A gennaio 2015 l’indice Msci Emerging Markets è tornato a superare per la prima volta da luglio l’indice americano S&P 500. Non è un evento occasionale, infatti gli investitori istituzionali stanno tornando in massa ad investire sui mercati emergenti. L’Institute of International Finance stima che solo a gennaio gli investitori internazionali hanno stanziato sui mercati emergenti 18 miliardi di dollari tra azioni e obbligazioni.
Siamo quindi all’inversione di tendenza dopo i magri 2013 e 2014 chiusi in perdita (tra il 2013 e il 2014 il Msci Emerging Markets Index è sceso di quasi il 5% mentre Wall Street toccava nuovi massimi). In realtà guardando più in dettaglio, già l’anno scorso alcuni mercati avevano performato molto bene, a cominciare da India e Cina. Meno bene gli altri due paesi Bric: Brasile e soprattutto Russia.

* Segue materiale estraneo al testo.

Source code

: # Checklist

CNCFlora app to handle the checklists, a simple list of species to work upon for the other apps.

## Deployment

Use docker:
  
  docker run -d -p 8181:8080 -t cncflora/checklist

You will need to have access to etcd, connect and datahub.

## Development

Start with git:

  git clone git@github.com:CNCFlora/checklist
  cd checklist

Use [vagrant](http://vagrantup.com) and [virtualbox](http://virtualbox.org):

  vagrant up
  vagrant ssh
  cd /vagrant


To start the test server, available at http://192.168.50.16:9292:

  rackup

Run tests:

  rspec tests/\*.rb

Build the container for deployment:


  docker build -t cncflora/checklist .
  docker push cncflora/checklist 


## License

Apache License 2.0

Ma oggi, come afferma il direttore strategico degli investimenti globali di Charles Schwab, i mercati emergenti sono uno dei pochi mercati veramente a sconto. Per questo molti prevedono che i mercati emergenti cresceranno di più rispetto a quelli sviluppati, aiutati in particolare dal calo dei prezzi delle materie prime (commodity).
Ma sempre di più non si deve guardare ai mercati emergenti nel complesso, ma essere più selettivi nei confronti di diversi Paesi. L’India è considerata quella meglio posizionata poiché è un importatore di petrolio e ha un governo che punta alle riforme economiche. Anche l’Indonesia sta attirando l’attenzione di molti gestori di portafoglio, così come Messico e Taiwan, che beneficiano della ripresa statunitense.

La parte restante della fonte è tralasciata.